What the task asks:
Look through the lines below and extract any with the word "贼已防备".

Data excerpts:
+++++
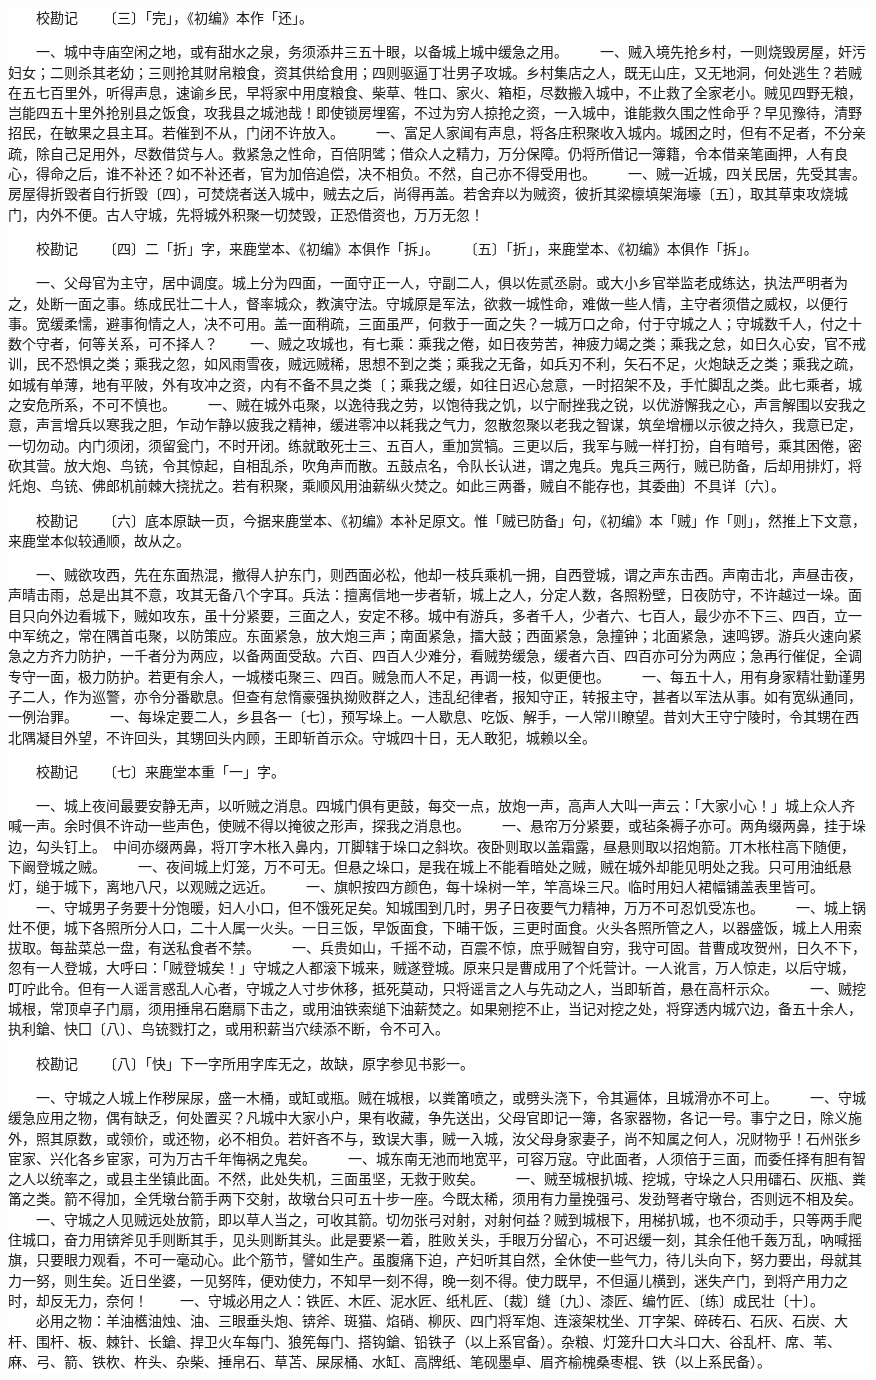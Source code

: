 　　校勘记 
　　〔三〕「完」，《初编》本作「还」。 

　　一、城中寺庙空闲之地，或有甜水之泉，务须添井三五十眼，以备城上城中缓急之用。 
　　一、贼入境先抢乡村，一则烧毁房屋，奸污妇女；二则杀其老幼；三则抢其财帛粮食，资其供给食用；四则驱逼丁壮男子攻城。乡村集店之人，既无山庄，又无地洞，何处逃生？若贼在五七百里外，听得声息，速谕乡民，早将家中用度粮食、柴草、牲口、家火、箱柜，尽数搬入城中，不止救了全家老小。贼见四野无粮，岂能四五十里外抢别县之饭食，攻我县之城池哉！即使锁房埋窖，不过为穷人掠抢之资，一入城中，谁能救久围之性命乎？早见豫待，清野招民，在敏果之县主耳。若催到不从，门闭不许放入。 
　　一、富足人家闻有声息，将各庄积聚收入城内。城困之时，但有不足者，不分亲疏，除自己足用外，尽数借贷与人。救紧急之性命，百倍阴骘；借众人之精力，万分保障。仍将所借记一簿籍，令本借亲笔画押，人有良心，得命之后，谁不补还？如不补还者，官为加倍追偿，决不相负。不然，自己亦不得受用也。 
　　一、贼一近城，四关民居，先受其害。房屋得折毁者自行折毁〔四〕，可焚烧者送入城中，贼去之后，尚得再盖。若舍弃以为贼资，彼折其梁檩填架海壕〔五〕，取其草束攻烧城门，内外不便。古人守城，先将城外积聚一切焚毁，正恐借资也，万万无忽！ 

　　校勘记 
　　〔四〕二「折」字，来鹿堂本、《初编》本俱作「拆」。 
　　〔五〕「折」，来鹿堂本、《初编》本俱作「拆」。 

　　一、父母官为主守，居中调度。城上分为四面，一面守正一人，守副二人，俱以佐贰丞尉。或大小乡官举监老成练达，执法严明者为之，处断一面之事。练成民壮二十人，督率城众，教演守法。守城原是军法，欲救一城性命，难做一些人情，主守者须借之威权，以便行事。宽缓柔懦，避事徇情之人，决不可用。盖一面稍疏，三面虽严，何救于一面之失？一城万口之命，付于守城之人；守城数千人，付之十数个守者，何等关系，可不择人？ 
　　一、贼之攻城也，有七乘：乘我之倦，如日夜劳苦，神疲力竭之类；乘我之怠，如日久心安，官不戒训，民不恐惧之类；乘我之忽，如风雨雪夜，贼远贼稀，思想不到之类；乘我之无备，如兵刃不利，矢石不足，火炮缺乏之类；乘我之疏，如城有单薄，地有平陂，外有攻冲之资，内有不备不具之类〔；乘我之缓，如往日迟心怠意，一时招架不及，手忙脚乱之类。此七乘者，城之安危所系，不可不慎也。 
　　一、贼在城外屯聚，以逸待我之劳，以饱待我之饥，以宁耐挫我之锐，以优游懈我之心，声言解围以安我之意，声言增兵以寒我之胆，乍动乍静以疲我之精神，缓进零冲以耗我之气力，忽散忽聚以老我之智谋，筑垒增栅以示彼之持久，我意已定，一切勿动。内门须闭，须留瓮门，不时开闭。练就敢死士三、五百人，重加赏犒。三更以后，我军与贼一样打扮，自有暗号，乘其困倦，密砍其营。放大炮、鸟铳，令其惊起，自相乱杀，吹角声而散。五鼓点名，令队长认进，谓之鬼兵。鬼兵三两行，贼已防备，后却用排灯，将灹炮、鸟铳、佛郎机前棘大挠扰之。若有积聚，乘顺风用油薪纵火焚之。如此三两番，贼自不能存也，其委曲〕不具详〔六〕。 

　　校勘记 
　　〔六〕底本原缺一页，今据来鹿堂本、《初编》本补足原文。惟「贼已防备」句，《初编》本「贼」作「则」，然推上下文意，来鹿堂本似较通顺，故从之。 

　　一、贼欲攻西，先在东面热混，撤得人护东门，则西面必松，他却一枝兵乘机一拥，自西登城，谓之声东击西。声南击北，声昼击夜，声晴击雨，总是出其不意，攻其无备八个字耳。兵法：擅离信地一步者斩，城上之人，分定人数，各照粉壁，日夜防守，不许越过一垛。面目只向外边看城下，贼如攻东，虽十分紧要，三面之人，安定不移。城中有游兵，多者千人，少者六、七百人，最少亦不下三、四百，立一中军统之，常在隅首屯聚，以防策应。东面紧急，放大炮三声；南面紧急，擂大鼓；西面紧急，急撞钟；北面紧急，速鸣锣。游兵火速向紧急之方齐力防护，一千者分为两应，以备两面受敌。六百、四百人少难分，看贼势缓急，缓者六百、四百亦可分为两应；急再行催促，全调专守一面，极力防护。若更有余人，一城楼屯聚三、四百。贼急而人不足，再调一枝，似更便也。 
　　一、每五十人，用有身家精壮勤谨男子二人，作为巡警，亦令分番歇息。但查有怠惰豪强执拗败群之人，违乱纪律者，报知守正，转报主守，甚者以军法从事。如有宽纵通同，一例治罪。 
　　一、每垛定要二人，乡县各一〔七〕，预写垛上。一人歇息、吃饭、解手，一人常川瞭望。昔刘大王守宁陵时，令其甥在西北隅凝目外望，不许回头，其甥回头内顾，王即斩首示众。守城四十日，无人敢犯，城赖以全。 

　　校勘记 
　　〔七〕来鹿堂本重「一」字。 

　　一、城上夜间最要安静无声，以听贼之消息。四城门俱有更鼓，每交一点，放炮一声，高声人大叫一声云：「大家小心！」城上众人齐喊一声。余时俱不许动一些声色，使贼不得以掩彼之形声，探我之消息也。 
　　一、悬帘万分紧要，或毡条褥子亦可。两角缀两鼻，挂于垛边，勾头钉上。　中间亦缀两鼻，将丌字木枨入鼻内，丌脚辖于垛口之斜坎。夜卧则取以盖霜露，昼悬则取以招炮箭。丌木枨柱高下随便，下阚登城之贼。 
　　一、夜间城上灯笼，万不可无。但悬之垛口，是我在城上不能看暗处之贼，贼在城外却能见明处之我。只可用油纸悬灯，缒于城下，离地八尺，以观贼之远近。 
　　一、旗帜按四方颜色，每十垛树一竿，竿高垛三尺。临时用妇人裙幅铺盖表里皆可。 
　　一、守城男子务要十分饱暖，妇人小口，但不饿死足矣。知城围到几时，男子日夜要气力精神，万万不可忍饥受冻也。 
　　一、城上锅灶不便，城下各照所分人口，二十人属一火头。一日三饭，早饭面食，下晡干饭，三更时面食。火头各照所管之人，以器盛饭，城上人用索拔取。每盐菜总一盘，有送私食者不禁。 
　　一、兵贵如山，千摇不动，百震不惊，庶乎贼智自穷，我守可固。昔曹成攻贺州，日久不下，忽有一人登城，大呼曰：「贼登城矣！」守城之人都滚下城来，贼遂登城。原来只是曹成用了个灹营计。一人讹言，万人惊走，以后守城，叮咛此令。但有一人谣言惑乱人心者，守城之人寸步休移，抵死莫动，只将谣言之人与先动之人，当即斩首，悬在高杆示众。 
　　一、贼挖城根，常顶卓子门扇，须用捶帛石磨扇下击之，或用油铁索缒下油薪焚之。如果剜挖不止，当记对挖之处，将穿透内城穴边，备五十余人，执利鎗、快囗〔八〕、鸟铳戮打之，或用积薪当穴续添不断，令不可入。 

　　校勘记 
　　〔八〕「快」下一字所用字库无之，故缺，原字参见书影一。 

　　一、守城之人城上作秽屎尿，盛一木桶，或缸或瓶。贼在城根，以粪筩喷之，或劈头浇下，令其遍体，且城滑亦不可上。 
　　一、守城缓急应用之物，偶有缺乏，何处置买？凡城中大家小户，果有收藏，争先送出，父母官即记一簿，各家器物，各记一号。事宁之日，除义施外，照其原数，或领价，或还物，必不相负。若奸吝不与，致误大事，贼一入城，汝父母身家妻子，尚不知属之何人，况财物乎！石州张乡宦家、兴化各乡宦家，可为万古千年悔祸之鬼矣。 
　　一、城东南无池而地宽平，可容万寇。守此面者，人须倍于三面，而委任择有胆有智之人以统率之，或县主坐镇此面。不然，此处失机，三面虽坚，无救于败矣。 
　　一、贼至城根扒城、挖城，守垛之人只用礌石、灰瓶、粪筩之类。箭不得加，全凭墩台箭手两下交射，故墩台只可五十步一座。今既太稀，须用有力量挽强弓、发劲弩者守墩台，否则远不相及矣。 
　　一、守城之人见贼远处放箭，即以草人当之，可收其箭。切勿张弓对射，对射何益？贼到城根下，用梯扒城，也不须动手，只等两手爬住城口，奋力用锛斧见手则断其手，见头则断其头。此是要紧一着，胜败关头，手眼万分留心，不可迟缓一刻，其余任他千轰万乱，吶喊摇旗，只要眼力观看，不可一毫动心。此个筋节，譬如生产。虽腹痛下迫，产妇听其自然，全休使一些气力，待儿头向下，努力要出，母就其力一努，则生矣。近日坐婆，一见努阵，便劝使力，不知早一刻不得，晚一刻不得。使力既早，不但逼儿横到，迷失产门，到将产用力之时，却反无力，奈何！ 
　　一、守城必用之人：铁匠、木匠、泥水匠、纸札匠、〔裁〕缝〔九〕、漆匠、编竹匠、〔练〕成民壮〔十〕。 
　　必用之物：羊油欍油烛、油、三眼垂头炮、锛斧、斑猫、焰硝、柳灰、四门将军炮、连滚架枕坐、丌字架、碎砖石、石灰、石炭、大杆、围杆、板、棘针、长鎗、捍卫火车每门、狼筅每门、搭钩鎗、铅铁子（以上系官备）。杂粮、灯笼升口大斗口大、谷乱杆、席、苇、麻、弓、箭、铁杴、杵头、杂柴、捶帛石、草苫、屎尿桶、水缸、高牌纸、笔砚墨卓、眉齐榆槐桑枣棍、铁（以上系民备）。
+++++
Solution to the problem:
　　一、贼在城外屯聚，以逸待我之劳，以饱待我之饥，以宁耐挫我之锐，以优游懈我之心，声言解围以安我之意，声言增兵以寒我之胆，乍动乍静以疲我之精神，缓进零冲以耗我之气力，忽散忽聚以老我之智谋，筑垒增栅以示彼之持久，我意已定，一切勿动。内门须闭，须留瓮门，不时开闭。练就敢死士三、五百人，重加赏犒。三更以后，我军与贼一样打扮，自有暗号，乘其困倦，密砍其营。放大炮、鸟铳，令其惊起，自相乱杀，吹角声而散。五鼓点名，令队长认进，谓之鬼兵。鬼兵三两行，贼已防备，后却用排灯，将灹炮、鸟铳、佛郎机前棘大挠扰之。若有积聚，乘顺风用油薪纵火焚之。如此三两番，贼自不能存也，其委曲〕不具详〔六〕。 
　　〔六〕底本原缺一页，今据来鹿堂本、《初编》本补足原文。惟「贼已防备」句，《初编》本「贼」作「则」，然推上下文意，来鹿堂本似较通顺，故从之。 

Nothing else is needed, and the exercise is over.